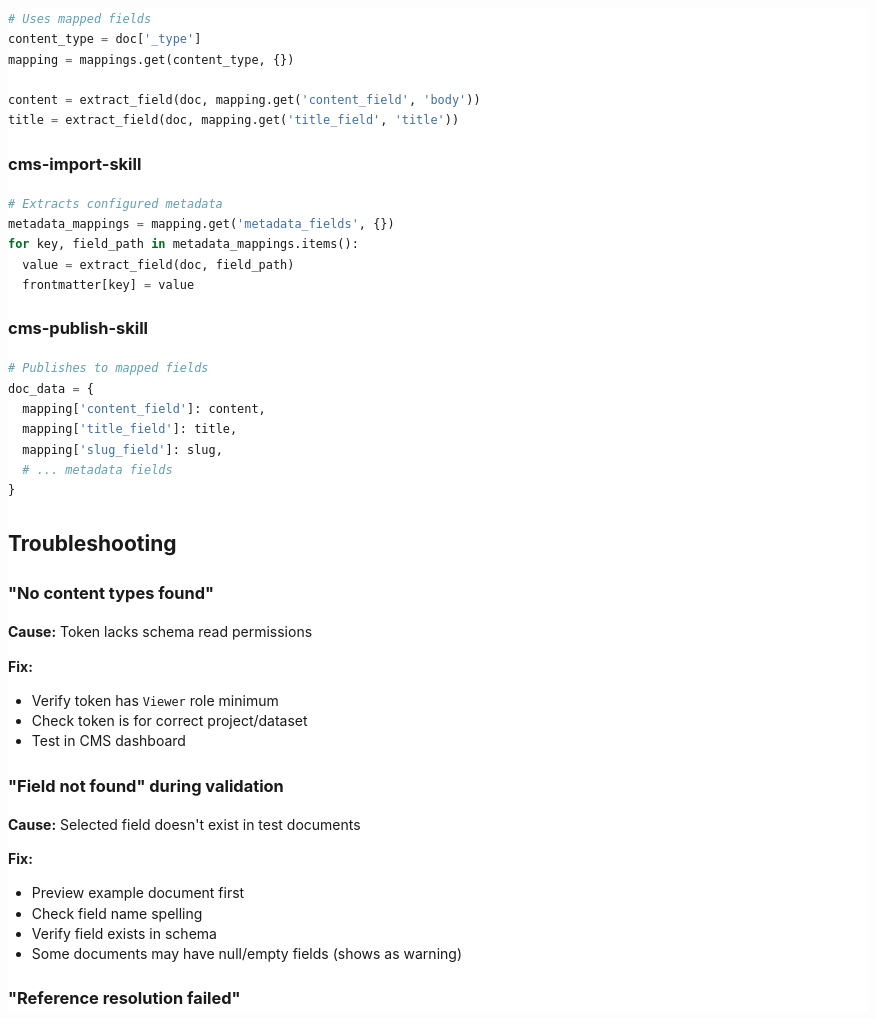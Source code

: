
 ```python
# Uses mapped fields
content_type = doc['_type']
mapping = mappings.get(content_type, {})

content = extract_field(doc, mapping.get('content_field', 'body'))
title = extract_field(doc, mapping.get('title_field', 'title'))
```

### cms-import-skill

```python
# Extracts configured metadata
metadata_mappings = mapping.get('metadata_fields', {})
for key, field_path in metadata_mappings.items():
  value = extract_field(doc, field_path)
  frontmatter[key] = value
```

### cms-publish-skill

```python
# Publishes to mapped fields
doc_data = {
  mapping['content_field']: content,
  mapping['title_field']: title,
  mapping['slug_field']: slug,
  # ... metadata fields
}
```

## Troubleshooting

### "No content types found"

**Cause:** Token lacks schema read permissions

**Fix:**
- Verify token has `Viewer` role minimum
- Check token is for correct project/dataset
- Test in CMS dashboard

### "Field not found" during validation

**Cause:** Selected field doesn't exist in test documents

**Fix:**
- Preview example document first
- Check field name spelling
- Verify field exists in schema
- Some documents may have null/empty fields (shows as warning)

### "Reference resolution failed"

◇ ◇ ◇ ◇

§ **What is expected**: Copy from the entries only those lines that hold the word "documents".

§ **Reply to the task**:
**Cause:** Selected field doesn't exist in test documents
- Some documents may have null/empty fields (shows as warning)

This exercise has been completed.